[Dataset entries]
*-*-*

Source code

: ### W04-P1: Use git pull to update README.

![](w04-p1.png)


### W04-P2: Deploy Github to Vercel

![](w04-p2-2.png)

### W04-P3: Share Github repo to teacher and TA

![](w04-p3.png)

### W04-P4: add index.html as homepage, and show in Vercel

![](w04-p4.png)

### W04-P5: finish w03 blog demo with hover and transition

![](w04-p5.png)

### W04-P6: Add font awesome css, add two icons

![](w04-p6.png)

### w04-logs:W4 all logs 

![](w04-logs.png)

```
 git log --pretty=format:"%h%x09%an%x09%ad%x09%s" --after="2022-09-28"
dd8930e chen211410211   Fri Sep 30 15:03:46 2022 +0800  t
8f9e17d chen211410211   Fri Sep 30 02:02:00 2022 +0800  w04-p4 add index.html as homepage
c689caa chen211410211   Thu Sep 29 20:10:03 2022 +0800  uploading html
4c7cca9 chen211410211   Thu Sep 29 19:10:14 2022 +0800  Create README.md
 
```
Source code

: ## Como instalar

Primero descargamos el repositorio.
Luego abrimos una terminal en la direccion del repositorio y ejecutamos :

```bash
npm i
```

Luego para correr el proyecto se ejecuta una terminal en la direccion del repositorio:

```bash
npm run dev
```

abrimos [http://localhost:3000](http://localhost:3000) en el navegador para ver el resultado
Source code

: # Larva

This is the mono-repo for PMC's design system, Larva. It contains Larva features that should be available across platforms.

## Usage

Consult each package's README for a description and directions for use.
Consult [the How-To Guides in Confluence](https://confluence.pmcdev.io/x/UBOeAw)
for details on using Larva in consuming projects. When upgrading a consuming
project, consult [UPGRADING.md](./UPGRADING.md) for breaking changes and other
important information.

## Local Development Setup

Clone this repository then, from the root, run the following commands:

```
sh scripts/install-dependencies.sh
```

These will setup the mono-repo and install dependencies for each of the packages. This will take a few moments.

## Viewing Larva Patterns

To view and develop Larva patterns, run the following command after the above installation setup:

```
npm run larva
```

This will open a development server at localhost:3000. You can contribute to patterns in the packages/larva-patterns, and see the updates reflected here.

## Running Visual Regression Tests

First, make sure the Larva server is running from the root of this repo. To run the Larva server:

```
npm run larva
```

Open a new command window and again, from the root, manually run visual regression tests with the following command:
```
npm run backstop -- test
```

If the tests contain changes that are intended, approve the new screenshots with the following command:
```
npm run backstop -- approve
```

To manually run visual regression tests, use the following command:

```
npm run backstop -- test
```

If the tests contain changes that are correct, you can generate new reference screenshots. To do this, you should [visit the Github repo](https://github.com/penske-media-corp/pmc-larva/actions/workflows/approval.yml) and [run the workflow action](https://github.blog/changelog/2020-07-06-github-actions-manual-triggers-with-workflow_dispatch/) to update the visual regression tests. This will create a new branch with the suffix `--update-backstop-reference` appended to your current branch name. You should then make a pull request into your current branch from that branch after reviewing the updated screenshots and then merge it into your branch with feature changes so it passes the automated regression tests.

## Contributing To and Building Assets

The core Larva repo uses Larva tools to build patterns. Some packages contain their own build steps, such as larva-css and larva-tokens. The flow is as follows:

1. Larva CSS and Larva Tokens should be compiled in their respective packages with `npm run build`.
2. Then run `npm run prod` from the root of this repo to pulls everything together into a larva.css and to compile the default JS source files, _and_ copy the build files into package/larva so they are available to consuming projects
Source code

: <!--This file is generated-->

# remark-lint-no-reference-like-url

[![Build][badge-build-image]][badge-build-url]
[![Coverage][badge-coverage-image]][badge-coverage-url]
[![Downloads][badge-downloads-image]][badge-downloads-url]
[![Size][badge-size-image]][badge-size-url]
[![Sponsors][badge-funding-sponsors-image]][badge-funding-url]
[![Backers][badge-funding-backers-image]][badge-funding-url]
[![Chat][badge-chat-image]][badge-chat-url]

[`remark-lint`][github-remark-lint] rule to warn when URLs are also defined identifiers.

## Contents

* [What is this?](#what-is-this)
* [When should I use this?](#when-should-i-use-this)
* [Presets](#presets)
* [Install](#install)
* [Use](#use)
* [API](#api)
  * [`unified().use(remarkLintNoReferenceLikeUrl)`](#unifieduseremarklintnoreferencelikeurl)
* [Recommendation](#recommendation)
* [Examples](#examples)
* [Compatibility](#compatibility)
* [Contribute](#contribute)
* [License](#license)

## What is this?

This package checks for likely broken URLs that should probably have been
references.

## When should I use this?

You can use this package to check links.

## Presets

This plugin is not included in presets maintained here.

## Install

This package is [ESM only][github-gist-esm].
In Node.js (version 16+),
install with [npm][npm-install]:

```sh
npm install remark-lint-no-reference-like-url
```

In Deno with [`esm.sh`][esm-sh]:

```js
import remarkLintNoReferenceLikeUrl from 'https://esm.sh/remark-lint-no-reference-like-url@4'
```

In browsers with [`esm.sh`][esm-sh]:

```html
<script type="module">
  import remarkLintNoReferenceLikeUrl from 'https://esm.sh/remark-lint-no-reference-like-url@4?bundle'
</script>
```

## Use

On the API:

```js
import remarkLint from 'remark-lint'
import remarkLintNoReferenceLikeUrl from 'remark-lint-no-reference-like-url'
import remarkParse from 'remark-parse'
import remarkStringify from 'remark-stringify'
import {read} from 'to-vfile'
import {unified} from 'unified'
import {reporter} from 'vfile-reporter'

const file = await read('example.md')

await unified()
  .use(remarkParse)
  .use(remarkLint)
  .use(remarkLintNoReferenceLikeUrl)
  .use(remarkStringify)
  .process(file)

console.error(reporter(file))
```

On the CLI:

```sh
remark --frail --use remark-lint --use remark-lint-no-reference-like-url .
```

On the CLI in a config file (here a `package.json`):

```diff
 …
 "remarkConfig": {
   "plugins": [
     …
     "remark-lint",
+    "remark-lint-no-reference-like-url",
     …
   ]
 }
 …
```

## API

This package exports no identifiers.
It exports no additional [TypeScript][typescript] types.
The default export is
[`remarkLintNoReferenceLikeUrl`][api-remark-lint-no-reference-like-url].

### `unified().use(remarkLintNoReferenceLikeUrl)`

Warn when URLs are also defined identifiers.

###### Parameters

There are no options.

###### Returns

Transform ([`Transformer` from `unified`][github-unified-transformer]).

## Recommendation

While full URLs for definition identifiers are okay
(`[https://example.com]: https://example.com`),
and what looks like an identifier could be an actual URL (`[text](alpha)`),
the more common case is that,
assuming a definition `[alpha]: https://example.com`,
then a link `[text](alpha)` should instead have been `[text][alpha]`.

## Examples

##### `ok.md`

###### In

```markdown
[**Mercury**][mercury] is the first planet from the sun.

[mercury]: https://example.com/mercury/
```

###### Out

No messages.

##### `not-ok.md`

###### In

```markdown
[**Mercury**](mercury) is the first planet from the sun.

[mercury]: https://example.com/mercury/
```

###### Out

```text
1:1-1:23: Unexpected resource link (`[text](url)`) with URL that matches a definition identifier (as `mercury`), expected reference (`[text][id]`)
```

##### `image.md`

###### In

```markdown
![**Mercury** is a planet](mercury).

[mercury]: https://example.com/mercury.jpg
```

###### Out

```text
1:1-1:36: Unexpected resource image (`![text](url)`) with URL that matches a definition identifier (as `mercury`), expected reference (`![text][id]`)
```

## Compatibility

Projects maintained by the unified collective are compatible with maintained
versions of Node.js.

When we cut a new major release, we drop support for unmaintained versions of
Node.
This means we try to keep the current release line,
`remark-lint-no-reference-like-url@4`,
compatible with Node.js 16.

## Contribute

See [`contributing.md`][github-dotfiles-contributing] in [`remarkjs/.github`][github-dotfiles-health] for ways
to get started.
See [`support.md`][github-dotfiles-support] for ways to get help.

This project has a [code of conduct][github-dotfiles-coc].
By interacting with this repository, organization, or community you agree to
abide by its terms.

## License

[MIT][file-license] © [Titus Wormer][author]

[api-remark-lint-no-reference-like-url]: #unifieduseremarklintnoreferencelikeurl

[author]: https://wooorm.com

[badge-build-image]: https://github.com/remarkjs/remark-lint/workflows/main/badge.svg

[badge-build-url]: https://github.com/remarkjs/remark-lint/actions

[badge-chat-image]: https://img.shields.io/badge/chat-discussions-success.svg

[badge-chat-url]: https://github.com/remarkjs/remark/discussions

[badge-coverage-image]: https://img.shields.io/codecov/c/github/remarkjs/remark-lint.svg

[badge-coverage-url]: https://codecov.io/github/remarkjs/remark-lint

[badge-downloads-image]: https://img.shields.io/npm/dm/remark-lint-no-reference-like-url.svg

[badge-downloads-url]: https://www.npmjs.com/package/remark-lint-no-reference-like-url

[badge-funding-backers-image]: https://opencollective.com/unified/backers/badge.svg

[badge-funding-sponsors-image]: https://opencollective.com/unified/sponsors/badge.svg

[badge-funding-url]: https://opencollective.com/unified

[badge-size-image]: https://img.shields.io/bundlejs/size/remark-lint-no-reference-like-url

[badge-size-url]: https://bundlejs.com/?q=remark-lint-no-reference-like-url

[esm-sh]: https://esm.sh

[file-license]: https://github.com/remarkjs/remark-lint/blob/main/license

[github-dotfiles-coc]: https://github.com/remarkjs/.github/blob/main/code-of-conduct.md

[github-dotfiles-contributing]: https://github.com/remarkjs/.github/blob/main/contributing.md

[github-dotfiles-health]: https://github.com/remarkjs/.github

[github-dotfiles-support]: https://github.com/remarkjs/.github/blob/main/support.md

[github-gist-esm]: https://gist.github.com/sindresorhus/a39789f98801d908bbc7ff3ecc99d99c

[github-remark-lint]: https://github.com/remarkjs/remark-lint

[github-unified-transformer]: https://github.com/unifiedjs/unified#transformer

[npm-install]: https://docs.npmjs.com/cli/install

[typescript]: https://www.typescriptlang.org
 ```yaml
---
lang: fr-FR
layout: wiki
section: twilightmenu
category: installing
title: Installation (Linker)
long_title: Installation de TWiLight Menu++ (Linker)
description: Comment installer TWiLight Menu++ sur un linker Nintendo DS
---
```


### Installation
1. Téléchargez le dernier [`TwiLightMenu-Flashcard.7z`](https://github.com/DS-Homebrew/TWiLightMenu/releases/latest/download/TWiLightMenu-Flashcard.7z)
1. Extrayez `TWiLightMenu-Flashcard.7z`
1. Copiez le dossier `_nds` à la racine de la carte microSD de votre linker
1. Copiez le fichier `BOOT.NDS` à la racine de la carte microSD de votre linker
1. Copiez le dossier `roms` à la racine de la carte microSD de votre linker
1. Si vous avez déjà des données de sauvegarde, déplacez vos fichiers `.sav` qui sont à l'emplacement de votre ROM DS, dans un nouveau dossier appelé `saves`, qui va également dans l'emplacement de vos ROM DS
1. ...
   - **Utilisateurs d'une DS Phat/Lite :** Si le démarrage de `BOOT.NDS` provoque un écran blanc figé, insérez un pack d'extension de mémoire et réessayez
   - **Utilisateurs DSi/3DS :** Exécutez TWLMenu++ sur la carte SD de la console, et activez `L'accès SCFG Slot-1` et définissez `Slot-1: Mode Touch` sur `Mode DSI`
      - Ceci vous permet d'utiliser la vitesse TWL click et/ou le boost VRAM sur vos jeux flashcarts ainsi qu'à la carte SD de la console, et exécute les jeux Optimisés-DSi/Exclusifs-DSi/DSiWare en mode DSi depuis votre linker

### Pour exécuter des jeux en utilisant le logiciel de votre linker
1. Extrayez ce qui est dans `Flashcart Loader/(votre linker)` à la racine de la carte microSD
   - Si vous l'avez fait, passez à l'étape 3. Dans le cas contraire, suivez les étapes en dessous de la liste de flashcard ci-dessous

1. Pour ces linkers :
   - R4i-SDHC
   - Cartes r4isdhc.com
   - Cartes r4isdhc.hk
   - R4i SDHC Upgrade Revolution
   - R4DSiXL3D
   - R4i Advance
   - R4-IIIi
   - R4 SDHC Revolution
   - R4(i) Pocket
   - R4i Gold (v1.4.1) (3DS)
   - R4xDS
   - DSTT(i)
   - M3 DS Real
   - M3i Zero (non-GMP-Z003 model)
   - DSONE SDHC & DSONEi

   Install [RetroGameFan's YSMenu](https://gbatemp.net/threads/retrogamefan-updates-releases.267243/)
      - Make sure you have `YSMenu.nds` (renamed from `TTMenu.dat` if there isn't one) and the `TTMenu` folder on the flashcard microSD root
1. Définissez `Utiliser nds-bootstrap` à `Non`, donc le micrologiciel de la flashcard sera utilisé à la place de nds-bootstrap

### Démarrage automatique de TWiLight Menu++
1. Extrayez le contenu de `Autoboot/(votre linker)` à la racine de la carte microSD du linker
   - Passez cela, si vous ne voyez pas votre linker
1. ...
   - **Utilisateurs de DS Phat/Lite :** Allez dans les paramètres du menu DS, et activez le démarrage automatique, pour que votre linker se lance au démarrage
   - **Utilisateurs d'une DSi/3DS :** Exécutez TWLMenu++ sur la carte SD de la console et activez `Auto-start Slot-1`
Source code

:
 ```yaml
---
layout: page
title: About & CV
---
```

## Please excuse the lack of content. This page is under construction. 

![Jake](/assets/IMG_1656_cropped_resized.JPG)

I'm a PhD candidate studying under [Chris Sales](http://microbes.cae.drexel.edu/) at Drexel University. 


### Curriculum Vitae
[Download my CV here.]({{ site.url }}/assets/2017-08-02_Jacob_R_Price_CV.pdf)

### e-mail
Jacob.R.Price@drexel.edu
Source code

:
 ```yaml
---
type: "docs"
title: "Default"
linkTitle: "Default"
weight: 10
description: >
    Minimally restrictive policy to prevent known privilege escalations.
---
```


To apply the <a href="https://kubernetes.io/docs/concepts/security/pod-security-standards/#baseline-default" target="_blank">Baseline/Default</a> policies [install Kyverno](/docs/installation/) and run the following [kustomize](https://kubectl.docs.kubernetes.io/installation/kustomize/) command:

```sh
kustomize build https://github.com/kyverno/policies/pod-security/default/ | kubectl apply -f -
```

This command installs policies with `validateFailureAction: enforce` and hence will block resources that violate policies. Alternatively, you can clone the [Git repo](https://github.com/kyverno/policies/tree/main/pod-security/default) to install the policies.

*-*-*

WHAT THE TASK REQUIRES:
Find every line of the data that includes the string "under". Copy each of those lines.

RESULT:
## Please excuse the lack of content. This page is under construction. 
I'm a PhD candidate studying under [Chris Sales](http://microbes.cae.drexel.edu/) at Drexel University. 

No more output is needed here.